As the district court noted in its thorough recount of the medical evidence,
Prudential had this evidence reviewed by a registered nursed, a board-certified
medical consultant, and an independent medical professional, all of whom reached
the same conclusion—that the evidence did not support a claim of disability.
In any event, the record does not indicate that Prudential denied benefits
based on Keith’s failure to offer objective medical evidence. To the contrary,
Prudential considered Keith’s subjective complaints.

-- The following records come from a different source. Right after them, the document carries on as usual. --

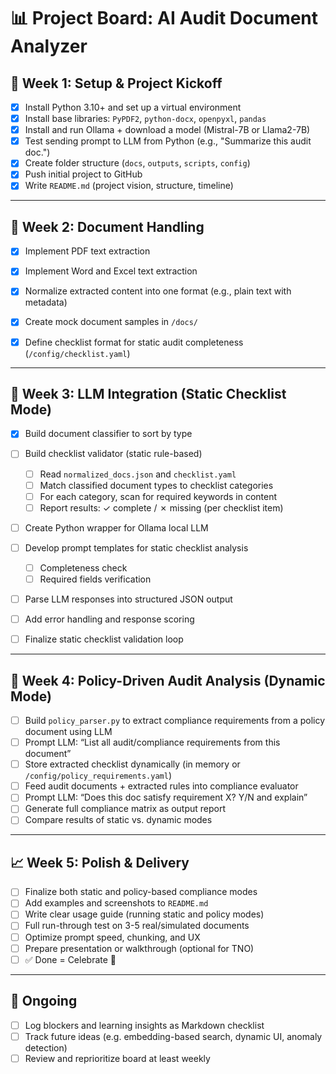 # 📊 Project Board: AI Audit Document Analyzer

## 📅 Week 1: Setup & Project Kickoff

- [x] Install Python 3.10+ and set up a virtual environment
- [x] Install base libraries: `PyPDF2`, `python-docx`, `openpyxl`, `pandas`
- [x] Install and run Ollama + download a model (Mistral-7B or Llama2-7B)
- [x] Test sending prompt to LLM from Python (e.g., "Summarize this audit doc.")
- [x] Create folder structure (`docs`, `outputs`, `scripts`, `config`)
- [x] Push initial project to GitHub
- [x] Write `README.md` (project vision, structure, timeline)

---

## 🧾 Week 2: Document Handling

- [x] Implement PDF text extraction
- [x] Implement Word and Excel text extraction
- [x] Normalize extracted content into one format (e.g., plain text with metadata)
- [x] Create mock document samples in `/docs/`
- [x] Define checklist format for static audit completeness (`/config/checklist.yaml`)


---

## 🧠 Week 3: LLM Integration (Static Checklist Mode)

- [x] Build document classifier to sort by type
- [ ] Build checklist validator (static rule-based)
  - [ ] Read `normalized_docs.json` and `checklist.yaml`
  - [ ] Match classified document types to checklist categories
  - [ ] For each category, scan for required keywords in content
  - [ ] Report results: ✓ complete / ✗ missing (per checklist item)
- [ ] Create Python wrapper for Ollama local LLM
- [ ] Develop prompt templates for static checklist analysis
  - [ ] Completeness check
  - [ ] Required fields verification
- [ ] Parse LLM responses into structured JSON output
- [ ] Add error handling and response scoring
- [ ] Finalize static checklist validation loop


---

## 🧠 Week 4: Policy-Driven Audit Analysis (Dynamic Mode)

- [ ] Build `policy_parser.py` to extract compliance requirements from a policy document using LLM
- [ ] Prompt LLM: “List all audit/compliance requirements from this document”
- [ ] Store extracted checklist dynamically (in memory or `/config/policy_requirements.yaml`)
- [ ] Feed audit documents + extracted rules into compliance evaluator
- [ ] Prompt LLM: “Does this doc satisfy requirement X? Y/N and explain”
- [ ] Generate full compliance matrix as output report
- [ ] Compare results of static vs. dynamic modes

---

## 📈 Week 5: Polish & Delivery

- [ ] Finalize both static and policy-based compliance modes
- [ ] Add examples and screenshots to `README.md`
- [ ] Write clear usage guide (running static and policy modes)
- [ ] Full run-through test on 3-5 real/simulated documents
- [ ] Optimize prompt speed, chunking, and UX
- [ ] Prepare presentation or walkthrough (optional for TNO)
- [ ] ✅ Done = Celebrate 🎉

---

## 🔄 Ongoing

- [ ] Log blockers and learning insights as Markdown checklist
- [ ] Track future ideas (e.g. embedding-based search, dynamic UI, anomaly detection)
- [ ] Review and reprioritize board at least weekly

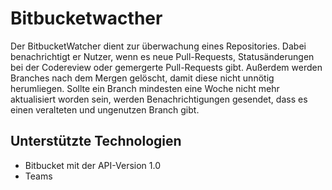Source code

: # Bitbucketwacther 

Der BitbucketWatcher dient zur überwachung eines Repositories. Dabei benachrichtigt er Nutzer, wenn es neue Pull-Requests, 
Statusänderungen bei der Codereview oder gemergerte Pull-Requests gibt. 
Außerdem werden Branches nach dem Mergen gelöscht, damit diese nicht unnötig herumliegen. 
Sollte ein Branch mindesten eine Woche nicht mehr aktualisiert worden sein, werden Benachrichtigungen gesendet, 
dass es einen veralteten und ungenutzen Branch gibt.

## Unterstützte Technologien

- Bitbucket mit der API-Version 1.0
- Teams 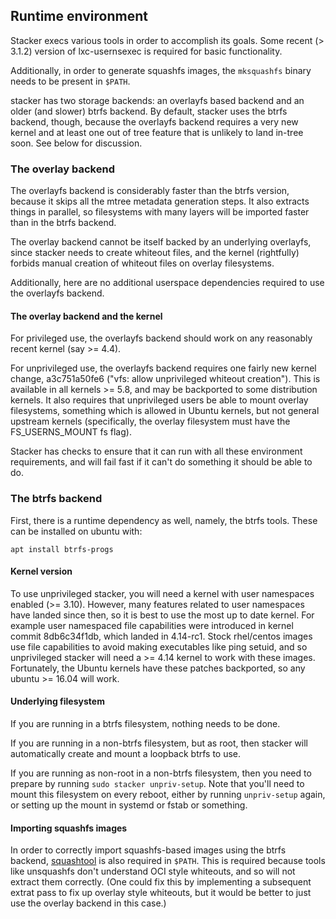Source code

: ## Runtime environment

Stacker execs various tools in order to accomplish its goals. Some recent (>
3.1.2) version of lxc-usernsexec is required for basic functionality.

Additionally, in order to generate squashfs images, the `mksquashfs` binary
needs to be present in `$PATH`.

stacker has two storage backends: an overlayfs based backend and an older (and
slower) btrfs backend. By default, stacker uses the btrfs backend, though,
because the overlayfs backend requires a very new kernel and at least one out
of tree feature that is unlikely to land in-tree soon. See below for
discussion.

### The overlay backend

The overlayfs backend is considerably faster than the btrfs version, because it
skips all the mtree metadata generation steps. It also extracts things in
parallel, so filesystems with many layers will be imported faster than in the
btrfs backend.

The overlay backend cannot be itself backed by an underlying overlayfs, since
stacker needs to create whiteout files, and the kernel (rightfully) forbids
manual creation of whiteout files on overlay filesystems.

Additionally, here are no additional userspace dependencies required to use the
overlayfs backend.

#### The overlay backend and the kernel

For privileged use, the overlayfs backend should work on any reasonably recent
kernel (say >= 4.4).

For unprivileged use, the overlayfs backend requires one fairly new kernel
change, a3c751a50fe6 ("vfs: allow unprivileged whiteout creation"). This is
available in all kernels >= 5.8, and may be backported to some distribution
kernels. It also requires that unprivileged users be able to mount overlay
filesystems, something which is allowed in Ubuntu kernels, but not general
upstream kernels (specifically, the overlay filesystem must have the
FS\_USERNS\_MOUNT fs flag).

Stacker has checks to ensure that it can run with all these environment
requirements, and will fail fast if it can't do something it should be able to
do.

### The btrfs backend

First, there is a runtime dependency as well, namely, the btrfs tools. These
can be installed on ubuntu with:

    apt install btrfs-progs

#### Kernel version

To use unprivileged stacker, you will need a kernel with user namespaces
enabled (>= 3.10). However, many features related to user namespaces have
landed since then, so it is best to use the most up to date kernel. For example
user namespaced file capabilities were introduced in kernel commit 8db6c34f1db,
which landed in 4.14-rc1. Stock rhel/centos images use file capabilities to
avoid making executables like ping setuid, and so unprivileged stacker will
need a >= 4.14 kernel to work with these images. Fortunately, the Ubuntu
kernels have these patches backported, so any ubuntu >= 16.04 will work.

#### Underlying filesystem

If you are running in a btrfs filesystem, nothing needs to be done.

If you are running in a non-btrfs filesystem, but as root, then stacker
will automatically create and mount a loopback btrfs to use.

If you are running as non-root in a non-btrfs filesystem, then you need
to prepare by running `sudo stacker unpriv-setup`. Note that you'll need to
mount this filesystem on every reboot, either by running `unpriv-setup` again,
or setting up the mount in systemd or fstab or something.

#### Importing squashfs images

In order to correctly import squashfs-based images using the btrfs backend,
[squashtool](https://github.com/anuvu/squashfs) is also required in `$PATH`. This
is required because tools like unsquashfs don't understand OCI style whiteouts,
and so will not extract them correctly. (One could fix this by implementing a
subsequent extrat pass to fix up overlay style whiteouts, but it would be
better to just use the overlay backend in this case.)
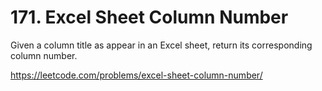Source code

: # 171. Excel Sheet Column Number

Given a column title as appear in an Excel sheet, return its corresponding column number.

<https://leetcode.com/problems/excel-sheet-column-number/>
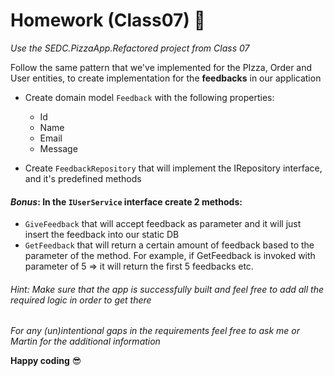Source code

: # Homework (Class07) 👀

_Use the SEDC.PizzaApp.Refactored project from Class 07_

Follow the same pattern that we've implemented for the PIzza, Order and User entities, to create implementation for the **feedbacks** in our application

- Create domain model `Feedback` with the following properties:

  - Id
  - Name
  - Email
  - Message

- Create `FeedbackRepository` that will implement the IRepository interface, and it's predefined methods

#### _Bonus_: In the `IUserService` interface create 2 methods:

- `GiveFeedback` that will accept feedback as parameter and it will just insert the feedback into our static DB
- `GetFeedback` that will return a certain amount of feedback based to the parameter of the method. For example, if GetFeedback is invoked with parameter of 5 => it will return the first 5 feedbacks etc.

###### Hint: Make sure that the app is successfully built and feel free to add all the required logic in order to get there

_For any (un)intentional gaps in the requirements feel free to ask me or Martin for the additional information_

**Happy coding** 😎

Relying on the opinions of
three medical professionals, Prudential denied benefits because all of the record
evidence, including Keith’s subjective complaints of pain, did not support a finding
that she could not perform sedentary work. Like the district court, we cannot
conclude that Prudential’s decision was arbitrary or unreasonable.1
B. Step 6
In Doyle, we held that the Supreme Court’s decision in Metropolitan Life
Ins. Co. v. Glenn, 128 S. Ct. 2343, 2350 (2008), abrogated the burden-shifting,
heightened arbitrary and capricious standard of review that we had previously
1
As the district court also noted, whether we agree with Prudential is irrelevant. The
issue before us is only whether the plan administrator reached its decision in a reasonable and
non-arbitrary manner. If so, we must affirm the decision. Williams, 373 F.3d at 1138.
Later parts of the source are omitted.